Novembre è stato un mese ricchissimo da un lato (per tutta la questione di Io Leggo Perché fatta al paesello), ma poverissimo dall’altro e nello specifico in termini di letture. Libri letti: due (tre, se contiamo un libro che aveva più immagini che testo).

Non so voi, ma sono già arrivata in quel periodo dell’anno in cui per me possiamo già tracciare i bilanci e ricominciare a leggere direttamente a gennaio (vabbuo’, dico così, ma poi senza libri non riesco a starci più di tanto).

Come si dice, non conta la quantità, ma la qualità e su questo posso dirmi tranquilla, perché ho letto due libri che hanno qualità nel sottotitolo e sto parlando di “Nova” di Fabio Bacà e “Le nostre imperfezioni” di Luca Trapanese.

Fabio Bacà l’ho conosciuto (conosciuto come si conoscono gli scrittori e cioè solo attraverso le pagine scritte che ci regalano) grazie al suo libro d’esordio, Benevolenza Cosmica e non vedevo l’ora di vederlo alla prova con un altro libro e quindi ecco Nova, uscito un po’ di settimane fa per Adelphi.

Fabio Bacà è un folle e le storie che propone sono assurde, ma assurde nel senso positivo del termine.

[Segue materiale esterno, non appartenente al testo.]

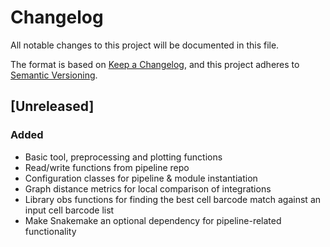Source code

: # Changelog

All notable changes to this project will be documented in this file.

The format is based on [Keep a Changelog][],
and this project adheres to [Semantic Versioning][].

[keep a changelog]: https://keepachangelog.com/en/1.0.0/
[semantic versioning]: https://semver.org/spec/v2.0.0.html

## [Unreleased]

### Added

- Basic tool, preprocessing and plotting functions
- Read/write functions from pipeline repo
- Configuration classes for pipeline & module instantiation
- Graph distance metrics for local comparison of integrations
- Library obs functions for finding the best cell barcode match against an input cell barcode list
- Make Snakemake an optional dependency for pipeline-related functionality
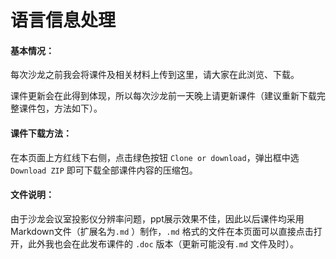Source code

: # 语言信息处理
#### 基本情况：
每次沙龙之前我会将课件及相关材料上传到这里，请大家在此浏览、下载。

课件更新会在此得到体现，所以每次沙龙前一天晚上请更新课件（建议重新下载完整课件包，方法如下）。

#### 课件下载方法：

在本页面上方红线下右侧，点击绿色按钮 `Clone or download`，弹出框中选`Download ZIP` 即可下载全部课件内容的压缩包。

#### 文件说明：

由于沙龙会议室投影仪分辨率问题，ppt展示效果不佳，因此以后课件均采用Markdown文件（扩展名为`.md` ）制作，`.md` 格式的文件在本页面可以直接点击打开，此外我也会在此发布课件的 `.doc` 版本（更新可能没有`.md` 文件及时）。
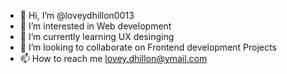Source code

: - 👋 Hi, I’m @loveydhillon0013
- 👀 I’m interested in Web development
- 🌱 I’m currently learning UX desinging
- 💞️ I’m looking to collaborate on Frontend development Projects
- 📫 How to reach me lovey.dhillon@ymail.com

<!---
loveydhillon0013/loveydhillon0013 is a ✨ special ✨ repository because its `README.md` (this file) appears on your GitHub profile.
You can click the Preview link to take a look at your changes.
--->
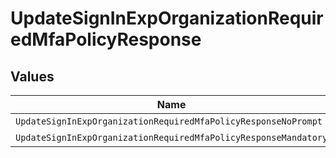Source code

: # UpdateSignInExpOrganizationRequiredMfaPolicyResponse


## Values

| Name                                                            | Value                                                           |
| --------------------------------------------------------------- | --------------------------------------------------------------- |
| `UpdateSignInExpOrganizationRequiredMfaPolicyResponseNoPrompt`  | NoPrompt                                                        |
| `UpdateSignInExpOrganizationRequiredMfaPolicyResponseMandatory` | Mandatory                                                       |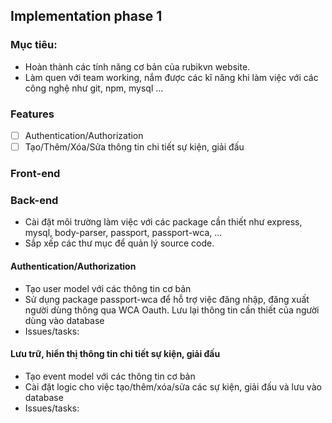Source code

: ## Implementation phase 1

### Mục tiêu: 
- Hoàn thành các tính năng cơ bản của rubikvn website. 
- Làm quen với team working, nắm được các kĩ năng khi làm việc với các công nghệ như git, npm, mysql ...

### Features
- [ ] Authentication/Authorization
- [ ] Tạo/Thêm/Xóa/Sửa thông tin chi tiết sự kiện, giải đấu

### Front-end

### Back-end
- Cài đặt môi trường làm việc với các package cần thiết như express, mysql, body-parser, passport, passport-wca, ...
- Sắp xếp các thư mục để quản lý source code.
#### Authentication/Authorization
- Tạo user model với các thông tin cơ bản
- Sử dụng package passport-wca để hỗ trợ việc đăng nhập, đăng xuất người dùng thông qua WCA Oauth. Lưu lại thông tin cần thiết của người dùng vào database
- Issues/tasks:

#### Lưu trữ, hiển thị thông tin chi tiết sự kiện, giải đấu
- Tạo event model với các thông tin cơ bản
- Cài đặt logic cho việc tạo/thêm/xóa/sửa các sự kiện, giải đấu và lưu vào database
- Issues/tasks:



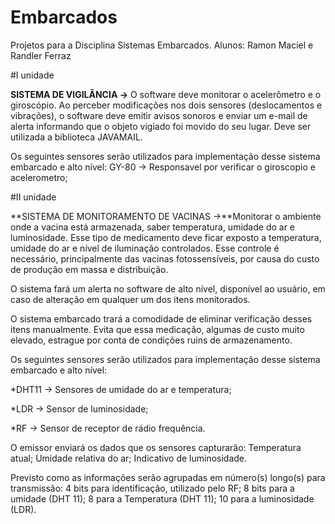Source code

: # Embarcados
Projetos para a Disciplina Sistemas Embarcados.
Alunos: Ramon Maciel  e Randler Ferraz 

#I unidade

**SISTEMA DE VIGILÂNCIA →** O software deve monitorar o acelerômetro e o giroscópio. Ao perceber modificações
nos dois sensores (deslocamentos e vibrações), o software deve emitir avisos sonoros e enviar um e-mail de alerta
informando que o objeto vigiado foi movido do seu lugar. Deve ser utilizada a biblioteca JAVAMAIL.

Os seguintes sensores serão utilizados para implementação desse sistema embarcado e alto nível: 
GY-80 → Responsavel por verificar o giroscopio e acelerometro;

#II unidade

**SISTEMA DE MONITORAMENTO DE VACINAS →**Monitorar o ambiente onde a vacina está armazenada, saber temperatura, umidade do ar e luminosidade. 
Esse tipo de medicamento deve ficar exposto a temperatura, umidade do ar e nível de iluminação controlados. 
Esse controle é necessário, principalmente das vacinas fotossensíveis, por causa do custo de produção em massa e distribuição. 

O sistema fará um alerta no software de alto nível, disponível ao usuário, em caso de alteração em qualquer um dos itens monitorados.

O sistema embarcado trará a comodidade de eliminar verificação desses itens manualmente. 
Evita que essa medicação, algumas de custo muito elevado, estrague por conta de condições ruins de armazenamento. 

Os seguintes sensores serão utilizados para implementação desse sistema embarcado e alto nível: 

*DHT11 → Sensores de umidade do ar e temperatura;

*LDR → Sensor de luminosidade;

*RF → Sensor de receptor de rádio frequência.

O emissor enviará os dados que os sensores capturarão:
Temperatura atual;
Umidade relativa do ar;
Indicativo de luminosidade.

Previsto como as informações serão agrupadas em número(s) longo(s) para transmissão:
4 bits para identificação, utilizado pelo RF;
8 bits para a umidade (DHT 11); 
8 para a Temperatura (DHT 11); 
10 para a luminosidade (LDR).

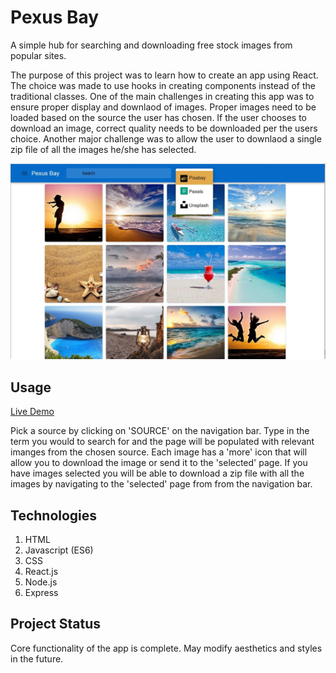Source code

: # Pexus Bay
A simple hub for searching and downloading free stock images from popular sites.

The purpose of this project was to learn how to create an app using React. The choice was made to use hooks in creating components instead 
of the traditional classes. One of the main challenges in creating this app was to ensure proper display and downlaod of images. Proper 
images need to be loaded based on the source the user has chosen. If the user chooses to download an image, correct quality needs to
be downloaded per the users choice. Another major challenge was to allow the user to downlaod a single zip file of all the images he/she has
selected.

<img src="https://raw.githubusercontent.com/JesseRM/pexus-bay/master/screenshot/pexus_bay.JPG" width="600">

## Usage
[Live Demo](http://pexusbay.herokuapp.com/)

Pick a source by clicking on 'SOURCE' on the navigation bar.  Type in the term you would to search for and the page will be populated
with relevant imanges from the chosen source. Each image has a 'more' icon that will allow you to download the image or send it to the
'selected' page.  If you have images selected you will be able to download a zip file with all the images by navigating to the 'selected'
page from from the navigation bar.

## Technologies
1. HTML
2. Javascript (ES6)
3. CSS
4. React.js
5. Node.js
6. Express

## Project Status
Core functionality of the app is complete. May modify aesthetics and styles in the future.
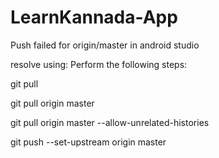 # LearnKannada-App

Push failed for origin/master in android studio

resolve using:
Perform the following steps:

git pull

git pull origin master

git pull origin master --allow-unrelated-histories

git push --set-upstream origin master

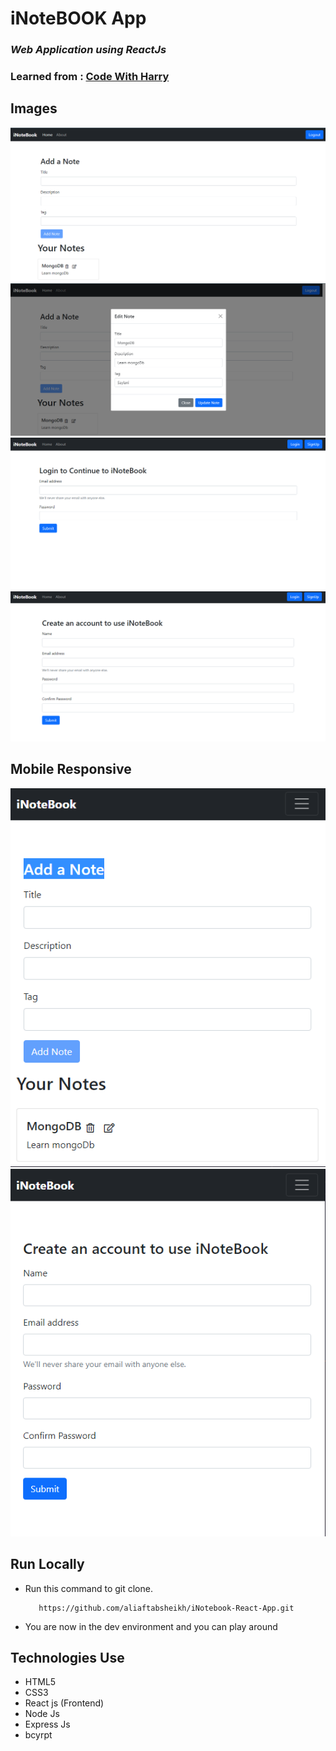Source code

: # iNoteBOOK App

### _Web Application using ReactJs_

### Learned from : [Code With Harry](https://youtube.com/playlist?list=PLu0W_9lII9agx66oZnT6IyhcMIbUMNMdt)

## Images

<img src='./assets/P-1.png' />

<img src='./assets/P-2.png' />

<img src='./assets/P-3.png' />

<img src='./assets/P-4.png' />


## Mobile Responsive

<img src='./assets/M-P-1.png' />

<img src='./assets/M-P-2.png' />



## Run Locally

- Run this command to git clone. 

         https://github.com/aliaftabsheikh/iNotebook-React-App.git

- You are now in the dev environment and you can play around

## Technologies Use

- HTML5
- CSS3
- React js (Frontend)
- Node Js
- Express Js
- bcyrpt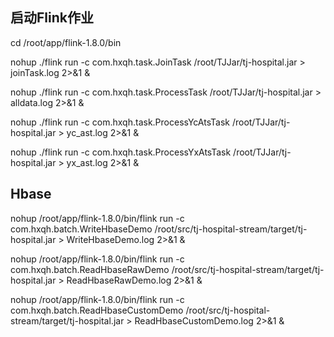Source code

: ## 启动Flink作业
cd /root/app/flink-1.8.0/bin

nohup ./flink run -c com.hxqh.task.JoinTask /root/TJJar/tj-hospital.jar > joinTask.log 2>&1 &


nohup ./flink run -c com.hxqh.task.ProcessTask /root/TJJar/tj-hospital.jar > alldata.log 2>&1 &

nohup ./flink run -c com.hxqh.task.ProcessYcAtsTask /root/TJJar/tj-hospital.jar > yc_ast.log 2>&1 &

nohup ./flink run -c com.hxqh.task.ProcessYxAtsTask /root/TJJar/tj-hospital.jar > yx_ast.log 2>&1 &



## Hbase 
nohup /root/app/flink-1.8.0/bin/flink run -c com.hxqh.batch.WriteHbaseDemo /root/src/tj-hospital-stream/target/tj-hospital.jar > WriteHbaseDemo.log 2>&1 &

nohup /root/app/flink-1.8.0/bin/flink run -c com.hxqh.batch.ReadHbaseRawDemo /root/src/tj-hospital-stream/target/tj-hospital.jar > ReadHbaseRawDemo.log 2>&1 &

nohup /root/app/flink-1.8.0/bin/flink run -c com.hxqh.batch.ReadHbaseCustomDemo /root/src/tj-hospital-stream/target/tj-hospital.jar > ReadHbaseCustomDemo.log 2>&1 &
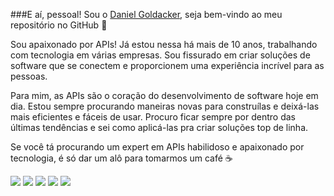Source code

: ###E aí, pessoal! Sou o [Daniel Goldacker](https://github.com/daniel-goldacker), seja bem-vindo ao meu repositório no GitHub 👋 

Sou apaixonado por APIs! Já estou nessa há mais de 10 anos, trabalhando com tecnologia em várias empresas. Sou fissurado em criar soluções de software que se conectem e proporcionem uma experiência incrível para as pessoas.

Para mim, as APIs são o coração do desenvolvimento de software hoje em dia. Estou sempre procurando maneiras novas para construílas e deixá-las mais eficientes e fáceis de usar. Procuro ficar sempre por dentro das últimas tendências e sei como aplicá-las pra criar soluções top de linha.

Se você tá procurando um expert em APIs habilidoso e apaixonado por tecnologia, é só dar um alô para tomarmos um café ☕


<div>
 <a href="https://www.linkedin.com/in/daniel-goldacker-2464597a" target="_blank"><img src="https://img.shields.io/badge/-LinkedIn-%230077B5?style=for-the-badge&logo=linkedin&logoColor=white" target="_blank"></a> 
<a href="https://www.instagram.com/danielgoldacker" target="_blank"><img src="https://img.shields.io/badge/-Instagram-%23E4405F?style=for-the-badge&logo=instagram&logoColor=white" target="_blank"></a> 
<a href="https://join.skype.com/invite/qEMZdKoowp0W" target="_blank"><img src="https://img.shields.io/badge/-Skype-%230077B5?style=for-the-badge&logo=skype&logoColor=white" target="_blank"></a>
<a href="https://api.whatsapp.com/send?phone=55047991457410" target="_blank"><img src="https://img.shields.io/badge/-Whatsapp-Ibe25?style=for-the-badge&logo=whatsapp&logoColor=white" target="_blank"></a>
   <a href = "mailto:daniel-goldacker@hotmail.com"><img src="https://img.shields.io/badge/-Email-%23333?style=for-the-badge&logo=gmail&logoColor=white" target="_blank"></a>
</div>
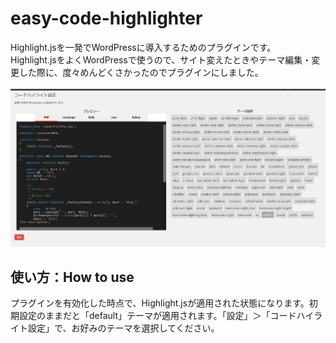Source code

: # easy-code-highlighter
Highlight.jsを一発でWordPressに導入するためのプラグインです。<br/>
Highlight.jsをよくWordPressで使うので、サイト変えたときやテーマ編集・変更した際に、度々めんどくさかったのでプラグインにしました。<br/><br/>
<img src="./easy-code-highlighter.png" alt="easy-code-highlighterの設定画面イメージ" />
<h2>使い方：How to use</h2>
<p>プラグインを有効化した時点で、Highlight.jsが適用された状態になります。初期設定のままだと「default」テーマが適用されます。「設定」＞「コードハイライト設定」で、お好みのテーマを選択してください。</p>

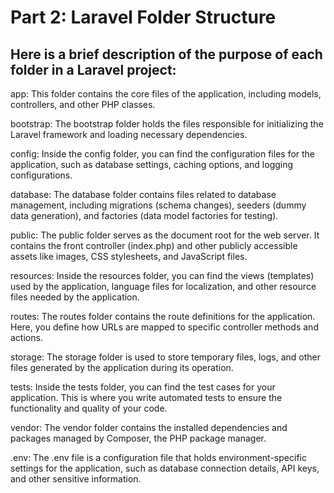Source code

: # Part 2: Laravel Folder Structure

## Here is a brief description of the purpose of each folder in a Laravel project:

app: This folder contains the core files of the application, including models, controllers, and other PHP classes.

bootstrap: The bootstrap folder holds the files responsible for initializing the Laravel framework and loading necessary dependencies.

config: Inside the config folder, you can find the configuration files for the application, such as database settings, caching options, and logging configurations.

database: The database folder contains files related to database management, including migrations (schema changes), seeders (dummy data generation), and factories (data model factories for testing).

public: The public folder serves as the document root for the web server. It contains the front controller (index.php) and other publicly accessible assets like images, CSS stylesheets, and JavaScript files.

resources: Inside the resources folder, you can find the views (templates) used by the application, language files for localization, and other resource files needed by the application.

routes: The routes folder contains the route definitions for the application. Here, you define how URLs are mapped to specific controller methods and actions.

storage: The storage folder is used to store temporary files, logs, and other files generated by the application during its operation.

tests: Inside the tests folder, you can find the test cases for your application. This is where you write automated tests to ensure the functionality and quality of your code.

vendor: The vendor folder contains the installed dependencies and packages managed by Composer, the PHP package manager.

.env: The .env file is a configuration file that holds environment-specific settings for the application, such as database connection details, API keys, and other sensitive information.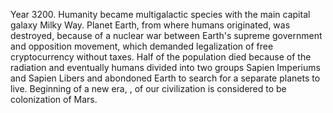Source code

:Year 3200. Humanity became multigalactic species with the main capital galaxy Milky Way.
Planet Earth, from where humans originated, was destroyed,
because of a nuclear war between Earth's supreme government and opposition movement,
which demanded legalization of free cryptocurrency without taxes.
Half of the population died because of the radiation and eventually humans
divided into two groups Sapien Imperiums and Sapien Libers and abondoned Earth to search for a separate
planets to live.
Beginning of a new era,  , of our civilization is considered to be colonization of Mars.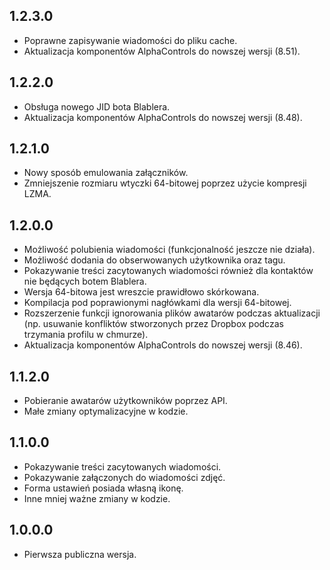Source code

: 1.2.3.0
-----
* Poprawne zapisywanie wiadomości do pliku cache.
* Aktualizacja komponentów AlphaControls do nowszej wersji (8.51).

1.2.2.0
-----
* Obsługa nowego JID bota Blablera.
* Aktualizacja komponentów AlphaControls do nowszej wersji (8.48).

1.2.1.0
-----
* Nowy sposób emulowania załączników.
* Zmniejszenie rozmiaru wtyczki 64-bitowej poprzez użycie kompresji LZMA.

1.2.0.0
-----
* Możliwość polubienia wiadomości (funkcjonalność jeszcze nie działa).
* Możliwość dodania do obserwowanych użytkownika oraz tagu.
* Pokazywanie treści zacytowanych wiadomości również dla kontaktów nie będących botem Blablera.
* Wersja 64-bitowa jest wreszcie prawidłowo skórkowana.
* Kompilacja pod poprawionymi nagłówkami dla wersji 64-bitowej.
* Rozszerzenie funkcji ignorowania plików awatarów podczas aktualizacji (np. usuwanie konfliktów stworzonych przez Dropbox podczas trzymania profilu w chmurze).
* Aktualizacja komponentów AlphaControls do nowszej wersji (8.46).

1.1.2.0
-----
* Pobieranie awatarów użytkowników poprzez API.
* Małe zmiany optymalizacyjne w kodzie.

1.1.0.0
-----
* Pokazywanie treści zacytowanych wiadomości.
* Pokazywanie załączonych do wiadomości zdjęć.
* Forma ustawień posiada własną ikonę.
* Inne mniej ważne zmiany w kodzie.

1.0.0.0
-----
* Pierwsza publiczna wersja.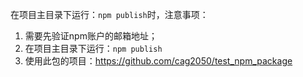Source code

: 在项目主目录下运行：`npm publish`时，注意事项：
1. 需要先验证npm账户的邮箱地址；
1. 在项目主目录下运行：`npm publish`
1. 使用此包的项目：https://github.com/cag2050/test_npm_package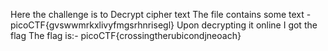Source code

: Here the challenge is to Decrypt cipher text
The file contains some text - picoCTF{gvswwmrkxlivyfmgsrhnrisegl}
Upon decrypting it online I got the flag
The flag is:- picoCTF{crossingtherubicondjneoach}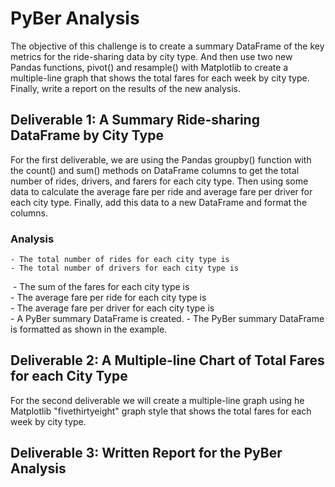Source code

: # PyBer Analysis
The objective of this challenge is to create a summary DataFrame of the key metrics for the ride-sharing data by city type. And then use two new Pandas functions, pivot() and resample() with Matplotlib to create a multiple-line graph that shows the total fares for each week by city type. Finally, write a report on the results of the new analysis.

## Deliverable 1: A Summary Ride-sharing DataFrame by City Type
For the first deliverable, we are using the Pandas groupby() function with the count() and sum() methods on DataFrame columns to get the total number of rides, drivers, and farers for each city type. Then using some data to calculate the average fare per ride and average fare per driver for each city type. Finally, add this data to a new DataFrame and format the columns.

### Analysis
    - The total number of rides for each city type is  
    - The total number of drivers for each city type is  
​    - The sum of the fares for each city type is  
​    - The average fare per ride for each city type is  
    - The average fare per driver for each city type is  
    - A PyBer summary DataFrame is created. 
    - The PyBer summary DataFrame is formatted as shown in the example. 


## Deliverable 2: A Multiple-line Chart of Total Fares for each City Type
For the second deliverable we will create a multiple-line graph using he Matplotlib "fivethirtyeight" graph style that shows the total fares for each week by city type.



## Deliverable 3: Written Report for the PyBer Analysis
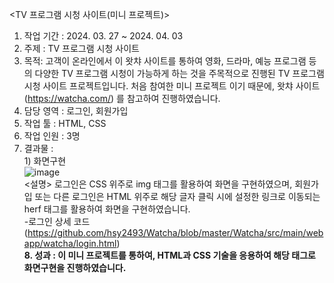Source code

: <TV 프로그램 시청 사이트(미니 프로젝트)><br>
1. 작업 기간 : 2024. 03. 27 ~ 2024. 04. 03<br>
2. 주제 : TV 프로그램 시청 사이트<br>
3. 목적: 고객이 온라인에서 이 왓챠 사이트를 통하여 영화, 드라마, 예능 프로그램 등의 다양한 TV 프로그램 시청이 가능하게 하는 것을 주목적으로 진행된 TV 프로그램 시청 사이트 프로젝트입니다. 처음 참여한 미니 프로젝트 이기 때문에, 왓챠 사이트(https://watcha.com/) 를 참고하여 진행하였습니다.<br>
4. 담당 영역 : 로그인, 회원가입<br>
5. 작업 툴 : HTML, CSS<br>
6. 작업 인원 : 3명<br>
7. 결과물 : <br>
   1)&nbsp;화면구현<br>
   ![image](https://github.com/user-attachments/assets/7124c8ca-9168-4a95-b9d5-2f9231158d1e)<br>
<설명> 로그인은 CSS 위주로 img 태그를 활용하여 화면을 구현하였으며, 회원가입 또는 다른 로그인은 HTML 위주로 해당 글자 클릭 시에 설정한 링크로 이동되는 herf 태그를 활용하여 화면을 구현하였습니다.<br>
-로그인 상세 코드 (https://github.com/hsy2493/Watcha/blob/master/Watcha/src/main/webapp/watcha/login.html)<br>
<b>8. 성과 : 이 미니 프로젝트를 통하여, HTML과 CSS 기술을 응용하여 해당 태그로 화면구현을 진행하였습니다.<br></b>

Tu sei lì che leggi di questo Davide, un neurochirurgo con una splendida moglie e un figlio adolescente come tanti altri e tutto ti sembra normale. Quando Davide si imbatte in Diego, capisci che la storia sta prendendo un’altra piega, soprattutto quando Davide elegge Diego come suo maestro di vita e inizia a mettere in pratica tutti i folli consigli che lui di giorno in giorno gli fornisce. A questo la narrazione inizia a sprigionare tensione da tutti i pori con le pagine che si divorano con ansia e curiosità crescente che conducono ad un finale che vi lascerà senza parole, anzi, con un finale che vi farà esclamare: Bacà, tu sei un folle!

Il secondo libro, per fortuna, è stato un libro molto più soft. Luca Trapanese l’ho conosciuto (sempre sopra) con Nata per te, Einaudi, il libro con cui Luca ha raccontato tutta la sua vicenda dell’adozione della piccola Alba che vi invito a recuperare. Le nostre imperfezioni, Salani, racconta di Livio, giramondo inquieto alla ricerca di un’identità e di un suo posto nel mondo. È convinto di averlo trovato quando durante il Cammino di Santiago conosce Pietro e scatta quella cosa che con una buona dose di coraggio chiamerebbe amore. Pietro lo costringe in primis ad accettarsi per quello che è e soprattutto lo mette di fronte a una realtà che non aveva considerato e cioè dividere la propria vita con un uomo malato. Le emozioni in questo libro si susseguono e se qualche lacrimuccia ogni tanto farà capolino vi assicuro che è normale.

Speravo di raccontarvi qualche libro in più, ma a novembre come vi ho letto i libri letti sono stati pochissimi; facciamo che mi farò perdonare presto.